Start of Input records

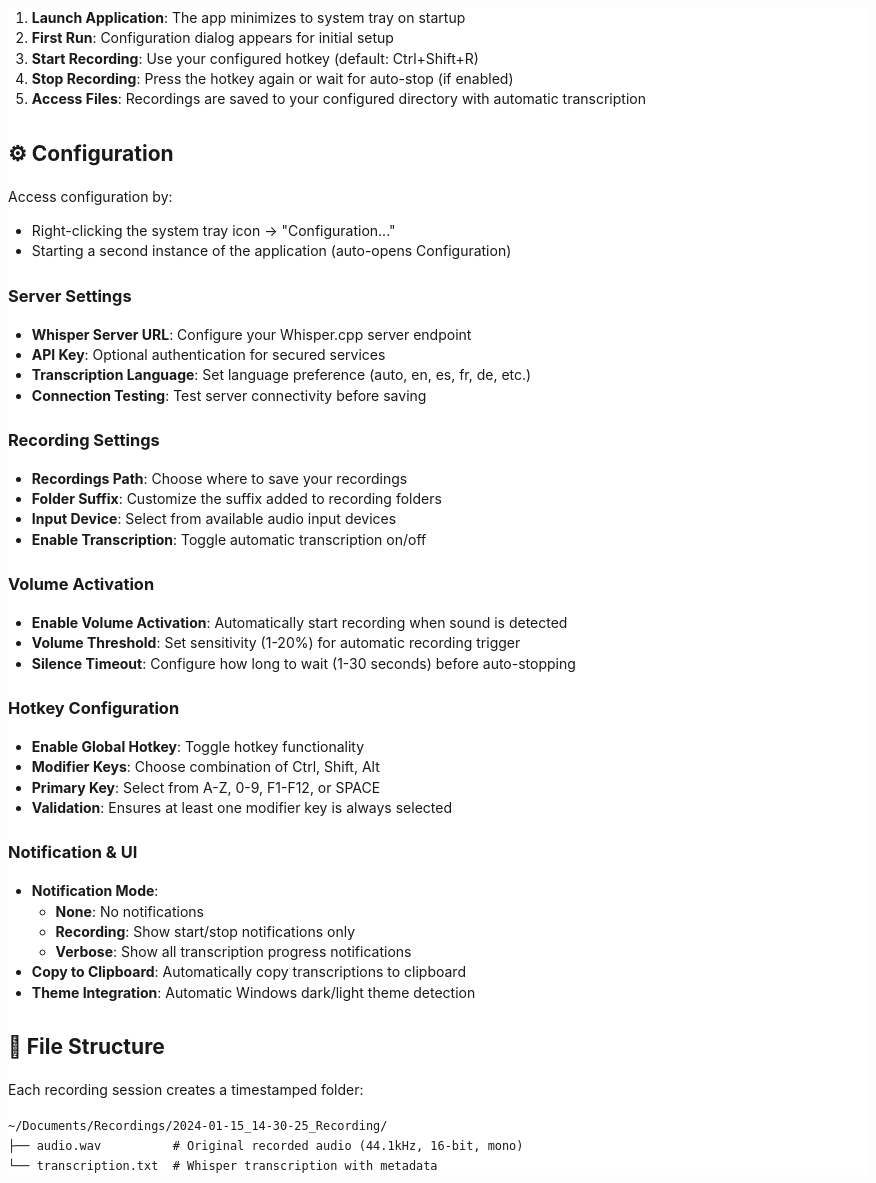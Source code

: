 1. **Launch Application**: The app minimizes to system tray on startup
2. **First Run**: Configuration dialog appears for initial setup
3. **Start Recording**: Use your configured hotkey (default: Ctrl+Shift+R)
4. **Stop Recording**: Press the hotkey again or wait for auto-stop (if enabled)
5. **Access Files**: Recordings are saved to your configured directory with automatic transcription

## ⚙️ Configuration

Access configuration by:
- Right-clicking the system tray icon → "Configuration..."
- Starting a second instance of the application (auto-opens Configuration)

### Server Settings
- **Whisper Server URL**: Configure your Whisper.cpp server endpoint
- **API Key**: Optional authentication for secured services
- **Transcription Language**: Set language preference (auto, en, es, fr, de, etc.)
- **Connection Testing**: Test server connectivity before saving

### Recording Settings
- **Recordings Path**: Choose where to save your recordings
- **Folder Suffix**: Customize the suffix added to recording folders
- **Input Device**: Select from available audio input devices
- **Enable Transcription**: Toggle automatic transcription on/off

### Volume Activation
- **Enable Volume Activation**: Automatically start recording when sound is detected
- **Volume Threshold**: Set sensitivity (1-20%) for automatic recording trigger
- **Silence Timeout**: Configure how long to wait (1-30 seconds) before auto-stopping

### Hotkey Configuration
- **Enable Global Hotkey**: Toggle hotkey functionality
- **Modifier Keys**: Choose combination of Ctrl, Shift, Alt
- **Primary Key**: Select from A-Z, 0-9, F1-F12, or SPACE
- **Validation**: Ensures at least one modifier key is always selected

### Notification & UI
- **Notification Mode**:
  - **None**: No notifications
  - **Recording**: Show start/stop notifications only
  - **Verbose**: Show all transcription progress notifications
- **Copy to Clipboard**: Automatically copy transcriptions to clipboard
- **Theme Integration**: Automatic Windows dark/light theme detection

## 📁 File Structure

Each recording session creates a timestamped folder:
```
~/Documents/Recordings/2024-01-15_14-30-25_Recording/
├── audio.wav          # Original recorded audio (44.1kHz, 16-bit, mono)
└── transcription.txt  # Whisper transcription with metadata
```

End of Input records

* [What you should do]: Start with the first line of the records above and end with the line containing "- **Copy to". Output those lines exactly, pictures excluded.

* [Completed exercise]:
Source code

: 1. **Launch Application**: The app minimizes to system tray on startup
2. **First Run**: Configuration dialog appears for initial setup
3. **Start Recording**: Use your configured hotkey (default: Ctrl+Shift+R)
4. **Stop Recording**: Press the hotkey again or wait for auto-stop (if enabled)
5. **Access Files**: Recordings are saved to your configured directory with automatic transcription

## ⚙️ Configuration

Access configuration by:
- Right-clicking the system tray icon → "Configuration..."
- Starting a second instance of the application (auto-opens Configuration)

### Server Settings
- **Whisper Server URL**: Configure your Whisper.cpp server endpoint
- **API Key**: Optional authentication for secured services
- **Transcription Language**: Set language preference (auto, en, es, fr, de, etc.)
- **Connection Testing**: Test server connectivity before saving

### Recording Settings
- **Recordings Path**: Choose where to save your recordings
- **Folder Suffix**: Customize the suffix added to recording folders
- **Input Device**: Select from available audio input devices
- **Enable Transcription**: Toggle automatic transcription on/off

### Volume Activation
- **Enable Volume Activation**: Automatically start recording when sound is detected
- **Volume Threshold**: Set sensitivity (1-20%) for automatic recording trigger
- **Silence Timeout**: Configure how long to wait (1-30 seconds) before auto-stopping

### Hotkey Configuration
- **Enable Global Hotkey**: Toggle hotkey functionality
- **Modifier Keys**: Choose combination of Ctrl, Shift, Alt
- **Primary Key**: Select from A-Z, 0-9, F1-F12, or SPACE
- **Validation**: Ensures at least one modifier key is always selected

### Notification & UI
- **Notification Mode**:
  - **None**: No notifications
  - **Recording**: Show start/stop notifications only
  - **Verbose**: Show all transcription progress notifications
- **Copy to Clipboard**: Automatically copy transcriptions to clipboard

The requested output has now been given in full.